[Task goal]
Determine how many lines in the entries below contain "具体来说", and output that number alone.

[Given records]
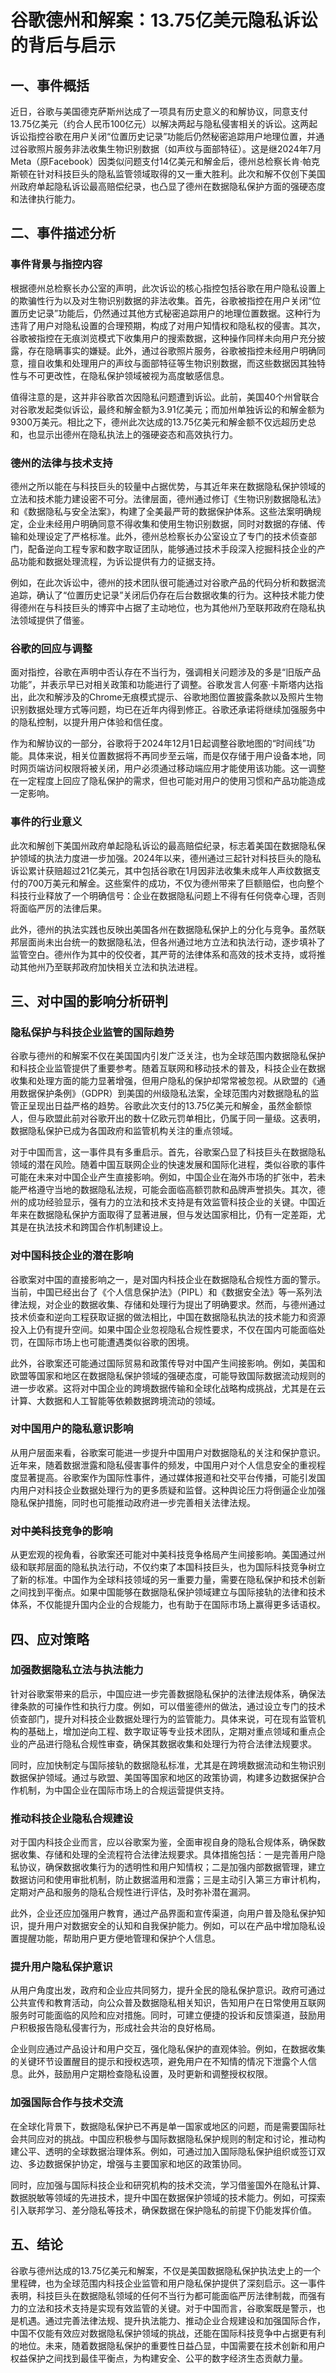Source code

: # 谷歌德州和解案：13.75亿美元隐私诉讼的背后与启示

## 一、事件概括

近日，谷歌与美国德克萨斯州达成了一项具有历史意义的和解协议，同意支付13.75亿美元（约合人民币100亿元）以解决两起与隐私侵害相关的诉讼。这两起诉讼指控谷歌在用户关闭“位置历史记录”功能后仍然秘密追踪用户地理位置，并通过谷歌照片服务非法收集生物识别数据（如声纹与面部特征）。这是继2024年7月Meta（原Facebook）因类似问题支付14亿美元和解金后，德州总检察长肯·帕克斯顿在针对科技巨头的隐私监管领域取得的又一重大胜利。此次和解不仅创下美国州政府单起隐私诉讼最高赔偿纪录，也凸显了德州在数据隐私保护方面的强硬态度和法律执行能力。

## 二、事件描述分析

### 事件背景与指控内容

根据德州总检察长办公室的声明，此次诉讼的核心指控包括谷歌在用户隐私设置上的欺骗性行为以及对生物识别数据的非法收集。首先，谷歌被指控在用户关闭“位置历史记录”功能后，仍然通过其他方式秘密追踪用户的地理位置数据。这种行为违背了用户对隐私设置的合理预期，构成了对用户知情权和隐私权的侵害。其次，谷歌被指控在无痕浏览模式下收集用户的搜索数据，这种操作同样未向用户充分披露，存在隐瞒事实的嫌疑。此外，通过谷歌照片服务，谷歌被指控未经用户明确同意，擅自收集和处理用户的声纹与面部特征等生物识别数据，而这些数据因其独特性与不可更改性，在隐私保护领域被视为高度敏感信息。

值得注意的是，这并非谷歌首次因隐私问题遭到诉讼。此前，美国40个州曾联合对谷歌发起类似诉讼，最终和解金额为3.91亿美元；而加州单独诉讼的和解金额为9300万美元。相比之下，德州此次达成的13.75亿美元和解金额不仅远超历史总和，也显示出德州在隐私执法上的强硬姿态和高效执行力。

### 德州的法律与技术支持

德州之所以能在与科技巨头的较量中占据优势，与其近年来在数据隐私保护领域的立法和技术能力建设密不可分。法律层面，德州通过修订《生物识别数据隐私法》和《数据隐私与安全法案》，构建了全美最严苛的数据保护体系。这些法案明确规定，企业未经用户明确同意不得收集和使用生物识别数据，同时对数据的存储、传输和处理设定了严格标准。此外，德州总检察长办公室设立了专门的技术侦查部门，配备逆向工程专家和数字取证团队，能够通过技术手段深入挖掘科技企业的产品功能和数据处理流程，为诉讼提供有力的证据支持。

例如，在此次诉讼中，德州的技术团队很可能通过对谷歌产品的代码分析和数据流追踪，确认了“位置历史记录”关闭后仍存在后台数据收集的行为。这种技术能力使得德州在与科技巨头的博弈中占据了主动地位，也为其他州乃至联邦政府在隐私执法领域提供了借鉴。

### 谷歌的回应与调整

面对指控，谷歌在声明中否认存在不当行为，强调相关问题涉及的多是“旧版产品功能”，并表示早已对相关政策和功能进行了调整。谷歌发言人何塞·卡斯塔内达指出，此次和解涉及的Chrome无痕模式提示、谷歌地图位置披露条款以及照片生物识别数据处理方式等问题，均已在近年内得到修正。谷歌还承诺将继续加强服务中的隐私控制，以提升用户体验和信任度。

作为和解协议的一部分，谷歌将于2024年12月1日起调整谷歌地图的“时间线”功能。具体来说，相关位置数据将不再同步至云端，而是仅存储于用户设备本地，同时网页端访问权限将被关闭，用户必须通过移动端应用才能使用该功能。这一调整在一定程度上回应了隐私保护的需求，但也可能对用户的使用习惯和产品功能造成一定影响。

### 事件的行业意义

此次和解创下美国州政府单起隐私诉讼的最高赔偿纪录，标志着美国在数据隐私保护领域的执法力度进一步加强。2024年以来，德州通过三起针对科技巨头的隐私诉讼累计获赔超过21亿美元，其中包括谷歌在1月因非法收集未成年人声纹数据支付的700万美元和解金。这些案件的成功，不仅为德州带来了巨额赔偿，也向整个科技行业释放了一个明确信号：企业在数据隐私问题上不得有任何侥幸心理，否则将面临严厉的法律后果。

此外，德州的执法实践也反映出美国各州在数据隐私保护上的分化与竞争。虽然联邦层面尚未出台统一的数据隐私法，但各州通过地方立法和执法行动，逐步填补了监管空白。德州作为其中的佼佼者，其严苛的法律体系和高效的技术支持，或将推动其他州乃至联邦政府加快相关立法和执法进程。

## 三、对中国的影响分析研判

### 隐私保护与科技企业监管的国际趋势

谷歌与德州的和解案不仅在美国国内引发广泛关注，也为全球范围内数据隐私保护和科技企业监管提供了重要参考。随着互联网和移动技术的普及，科技企业在数据收集和处理方面的能力显著增强，但用户隐私的保护却常常被忽视。从欧盟的《通用数据保护条例》（GDPR）到美国的州级隐私法案，全球范围内对数据隐私的监管正呈现出日益严格的趋势。谷歌此次支付的13.75亿美元和解金，虽然金额惊人，但与欧盟此前对谷歌开出的数十亿欧元罚单相比，仍属于同一量级。这表明，数据隐私保护已成为各国政府和监管机构关注的重点领域。

对于中国而言，这一事件具有多重启示。首先，谷歌案凸显了科技巨头在数据隐私领域的潜在风险。随着中国互联网企业的快速发展和国际化进程，类似谷歌的事件可能在未来对中国企业产生直接影响。例如，中国企业在海外市场的扩张中，若未能严格遵守当地的数据隐私法规，可能会面临高额罚款和品牌声誉损失。其次，德州的成功经验显示，强有力的立法和技术支持是有效监管科技企业的关键。中国近年来在数据隐私保护方面取得了显著进展，但与发达国家相比，仍有一定差距，尤其是在执法技术和跨国合作机制建设上。

### 对中国科技企业的潜在影响

谷歌案对中国的直接影响之一，是对国内科技企业在数据隐私合规性方面的警示。当前，中国已经出台了《个人信息保护法》（PIPL）和《数据安全法》等一系列法律法规，对企业的数据收集、存储和处理行为提出了明确要求。然而，与德州通过技术侦查和逆向工程获取证据的做法相比，中国在数据隐私执法的技术能力和资源投入上仍有提升空间。如果中国企业忽视隐私合规性要求，不仅在国内可能面临处罚，在国际市场上也可能遭遇类似谷歌的困境。

此外，谷歌案还可能通过国际贸易和政策传导对中国产生间接影响。例如，美国和欧盟等国家和地区在数据隐私保护领域的强硬态度，可能导致国际数据流动规则的进一步收紧。这将对中国企业的跨境数据传输和全球化战略构成挑战，尤其是在云计算、大数据和人工智能等依赖数据跨境流动的领域。

### 对中国用户的隐私意识影响

从用户层面来看，谷歌案可能进一步提升中国用户对数据隐私的关注和保护意识。近年来，随着数据泄露和隐私侵害事件的频发，中国用户对个人信息安全的重视程度显著提高。谷歌案作为国际性事件，通过媒体报道和社交平台传播，可能引发国内用户对科技企业数据处理行为的更多质疑和监督。这种舆论压力将倒逼企业加强隐私保护措施，同时也可能推动政府进一步完善相关法律法规。

### 对中美科技竞争的影响

从更宏观的视角看，谷歌案还可能对中美科技竞争格局产生间接影响。美国通过州级和联邦层面的隐私执法行动，不仅约束了本国科技巨头，也为国际科技竞争树立了新的标准。中国作为全球科技领域的另一重要力量，需要在隐私保护和技术创新之间找到平衡点。如果中国能够在数据隐私保护领域建立与国际接轨的法律和技术体系，不仅能提升国内企业的合规能力，也有助于在国际市场上赢得更多话语权。

## 四、应对策略

### 加强数据隐私立法与执法能力

针对谷歌案带来的启示，中国应进一步完善数据隐私保护的法律法规体系，确保法律条款的可操作性和执行力度。例如，可以借鉴德州的做法，通过设立专门的技术侦查部门，提升对科技企业数据处理行为的监管能力。具体来说，可在现有监管机构的基础上，增加逆向工程、数字取证等专业技术团队，定期对重点领域和重点企业的产品进行隐私合规性审查，确保其数据收集和处理行为符合法律法规要求。

同时，应加快制定与国际接轨的数据隐私标准，尤其是在跨境数据流动和生物识别数据保护领域。通过与欧盟、美国等国家和地区的政策协调，构建多边数据保护合作机制，为中国企业在国际市场上的合规运营提供支持。

### 推动科技企业隐私合规建设

对于国内科技企业而言，应以谷歌案为鉴，全面审视自身的隐私合规体系，确保数据收集、存储和处理的全流程符合法律法规要求。具体措施包括：一是完善用户隐私协议，确保数据收集行为的透明性和用户知情权；二是加强内部数据管理，建立数据访问和使用审批机制，防止数据滥用和泄露；三是主动引入第三方审计机构，定期对产品和服务的隐私合规性进行评估，及时弥补潜在漏洞。

此外，企业还应加强用户教育，通过产品界面和宣传渠道，向用户普及隐私保护知识，提升用户对数据安全的认知和自我保护能力。例如，可以在产品中增加隐私设置提醒功能，帮助用户更方便地管理和保护个人信息。

### 提升用户隐私保护意识

从用户角度出发，政府和企业应共同努力，提升全民的隐私保护意识。政府可通过公共宣传和教育活动，向公众普及数据隐私相关知识，告知用户在日常使用互联网服务时可能面临的风险和应对措施。同时，可建立便捷的投诉和反馈渠道，鼓励用户积极报告隐私侵害行为，形成社会共治的良好格局。

企业则应通过产品设计和用户交互，强化隐私保护的直观体验。例如，在数据收集的关键环节设置醒目的提示和授权选项，避免用户在不知情的情况下泄露个人信息。此外，鼓励用户定期检查隐私设置，及时更新和调整授权权限。

### 加强国际合作与技术交流

在全球化背景下，数据隐私保护已不再是单一国家或地区的问题，而是需要国际社会共同应对的挑战。中国应积极参与国际数据隐私保护规则的制定和讨论，推动构建公平、透明的全球数据治理体系。例如，可通过加入国际隐私保护组织或签订双边、多边数据保护协定，增强与主要国家和地区的政策协同。

同时，应加强与国际科技企业和研究机构的技术交流，学习借鉴国外在隐私计算、数据脱敏等领域的先进技术，提升中国在数据保护领域的技术能力。例如，可探索引入联邦学习、差分隐私等技术，确保数据在保护隐私的前提下仍能发挥价值。

## 五、结论

谷歌与德州达成的13.75亿美元和解案，不仅是美国数据隐私保护执法史上的一个里程碑，也为全球范围内科技企业监管和用户隐私保护提供了深刻启示。这一事件表明，科技巨头在数据隐私领域的任何不当行为都可能面临严厉法律制裁，而强有力的立法和技术支持是实现有效监管的关键。对于中国而言，谷歌案既是警示，也是机遇。通过完善法律法规、提升执法能力、推动企业合规建设和加强国际合作，中国不仅能有效应对数据隐私保护领域的挑战，还能在国际科技竞争中占据更有利的地位。未来，随着数据隐私保护的重要性日益凸显，中国需要在技术创新和用户权益保护之间找到最佳平衡点，为构建安全、公平的数字经济生态贡献力量。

[Output of the task]
2